Introduced in season four
- Sebastien Mallory (portrayed by Jason Cermack) – A LuthorCorp worker who meets with Lex Luthor and Amanda McCoy to talk about LuthorCorp's latest project. He was later present when Lois Lane confronted Amanda McCoy about her knowledge of Lex Luthor's options. Sebastien later visits Lex in light of a meeting with the board of directors and leaves when Superman arrives. When Lois confronts Amanda outside of LuthorCorp, Sebastien is sent up to the board meeting without her.
- Big Sugar (portrayed by Steve Ell) – A chef at the diner Victoria May's.
- Jonell Jones (portrayed by Warren Abbott) – A member of the DOD's Squad K who was blackmailed by Lex Luthor into getting the information on Elizabeth Luthor's location out of Sam Lane when Luthor threatened his family. The confrontation went south when Jones accidentally shot Sam in the abdomen, causing Luthor to send Doomsday to finish the job. Jones was later mentioned to have gone AWOL afterwards.
- Mrs. Beppo (portrayed by Laara Sadiq) – The mother of Chrissy Beppo.
- Erica Luthor (portrayed by Natalie Moon) – The estranged ex-wife of Lex Luthor and the mother of Elizabeth Luthor.

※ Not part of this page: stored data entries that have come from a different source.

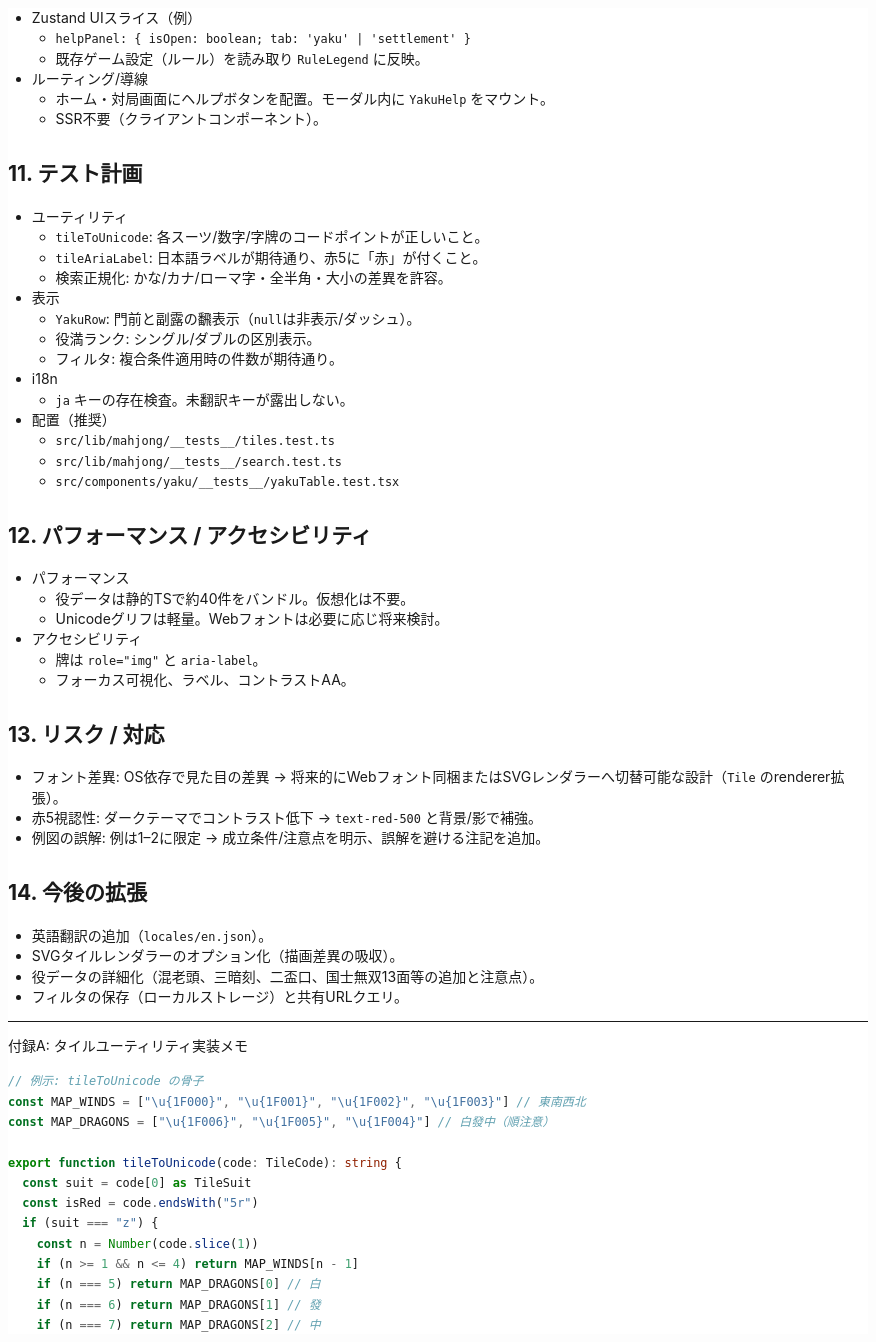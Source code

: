 - Zustand UIスライス（例）
  - `helpPanel: { isOpen: boolean; tab: 'yaku' | 'settlement' }`
  - 既存ゲーム設定（ルール）を読み取り `RuleLegend` に反映。
- ルーティング/導線
  - ホーム・対局画面にヘルプボタンを配置。モーダル内に `YakuHelp` をマウント。
  - SSR不要（クライアントコンポーネント）。

## 11. テスト計画

- ユーティリティ
  - `tileToUnicode`: 各スーツ/数字/字牌のコードポイントが正しいこと。
  - `tileAriaLabel`: 日本語ラベルが期待通り、赤5に「赤」が付くこと。
  - 検索正規化: かな/カナ/ローマ字・全半角・大小の差異を許容。
- 表示
  - `YakuRow`: 門前と副露の飜表示（`null`は非表示/ダッシュ）。
  - 役満ランク: シングル/ダブルの区別表示。
  - フィルタ: 複合条件適用時の件数が期待通り。
- i18n
  - `ja` キーの存在検査。未翻訳キーが露出しない。
- 配置（推奨）
  - `src/lib/mahjong/__tests__/tiles.test.ts`
  - `src/lib/mahjong/__tests__/search.test.ts`
  - `src/components/yaku/__tests__/yakuTable.test.tsx`

## 12. パフォーマンス / アクセシビリティ

- パフォーマンス
  - 役データは静的TSで約40件をバンドル。仮想化は不要。
  - Unicodeグリフは軽量。Webフォントは必要に応じ将来検討。
- アクセシビリティ
  - 牌は `role="img"` と `aria-label`。
  - フォーカス可視化、ラベル、コントラストAA。

## 13. リスク / 対応

- フォント差異: OS依存で見た目の差異 → 将来的にWebフォント同梱またはSVGレンダラーへ切替可能な設計（`Tile` のrenderer拡張）。
- 赤5視認性: ダークテーマでコントラスト低下 → `text-red-500` と背景/影で補強。
- 例図の誤解: 例は1–2に限定 → 成立条件/注意点を明示、誤解を避ける注記を追加。

## 14. 今後の拡張

- 英語翻訳の追加（`locales/en.json`）。
- SVGタイルレンダラーのオプション化（描画差異の吸収）。
- 役データの詳細化（混老頭、三暗刻、二盃口、国士無双13面等の追加と注意点）。
- フィルタの保存（ローカルストレージ）と共有URLクエリ。

---

付録A: タイルユーティリティ実装メモ

```ts
// 例示: tileToUnicode の骨子
const MAP_WINDS = ["\u{1F000}", "\u{1F001}", "\u{1F002}", "\u{1F003}"] // 東南西北
const MAP_DRAGONS = ["\u{1F006}", "\u{1F005}", "\u{1F004}"] // 白發中（順注意）

export function tileToUnicode(code: TileCode): string {
  const suit = code[0] as TileSuit
  const isRed = code.endsWith("5r")
  if (suit === "z") {
    const n = Number(code.slice(1))
    if (n >= 1 && n <= 4) return MAP_WINDS[n - 1]
    if (n === 5) return MAP_DRAGONS[0] // 白
    if (n === 6) return MAP_DRAGONS[1] // 發
    if (n === 7) return MAP_DRAGONS[2] // 中
```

- Elizabeth Luthor (portrayed by Elizabeth Henstridge as an adult, Ella Wejr as a 14-year-old) is the estranged daughter of Lex Luthor and Erica Luthor. Following her father's arrest, Elizabeth moved with her mother to England, where she became a doctor. After Luthor's release, she was relocated by Sam Lane. She currently resides in France and started a family, being five months pregnant with a son. When persuaded by Lois to reason with her father, Elizabeth reveals her pregnancy and tries to persuade Luthor to give up his vendetta in exchange for the chance to start over with his family, to no avail. She orders him not to see her again as she will not have her unborn child be caught up in his hatred. Later when being interviewed by Gordon Godfrey, Lois tries to call Elizabeth to tell her story, but it gets ruined when Superman fights John Henry Irons' armor, which got hacked by Milton Fine.
- Lionel Luthor (portrayed by Colin Decker) – The father of Lex Luthor and the grandfather of Elizabeth Luthor who left his family.
- Lillian Luthor (portrayed by Nesta Chapman) – The mother of Lex Luthor and the grandmother of Elizabeth Luthor who abused her son after her husband left them.
- Jimmy Olsen (portrayed by Douglas Smith) – A photojournalist at the Daily Planet and the brother of Janet Olsen. In flashbacks, Jimmy recruited Clark into joining the Daily Planet's baseball team. He had his suspicions of Clark being Superman which explained the reason why Clark showed up late to each game. In the present sometime after Clark revealed to Janet in his interview with her that he is Superman, Janet has Jimmy pay a visit to Clark as they catch up at Victoria May's.
- Linda Ryan (portrayed by Patricia Cullen) – The mother of Timmy Ryan. When Lois and Clark visit her after Kyle had to defuse his ranting to Jonathan and Jordan about them being Superman's kids, Linda tried to pacify Ryan. She was later seen with Timmy when they watch Janet Olsen's interview with Clark Kent as he reveals that he is Superman.
- Gordon Godfrey (portrayed by Tom Cavanagh) – The host of the interview program "GODFREY".
- Milton Fine (portrayed by Nikolai Witschl) – A computer genius and inventor working at LuthorCorp.
- Dr. Ko (portrayed by Benita Ha) – A doctor who informs Lois Lane that she is cancer free and gives her the card of a doctor to do a follow-up surgery on.
- Vicky May (portrayed by Stacee Copeland) – The proprietor of the diner Victoria May's. In light of Clark Kent revealing that he is Superman, Vicky later redoes the diner to include Superman-based items. During Doomsday's rampage on Smallville, Jordan helps her through a panic attack.
- Krypto – A Golden Retriever that Clark adopts.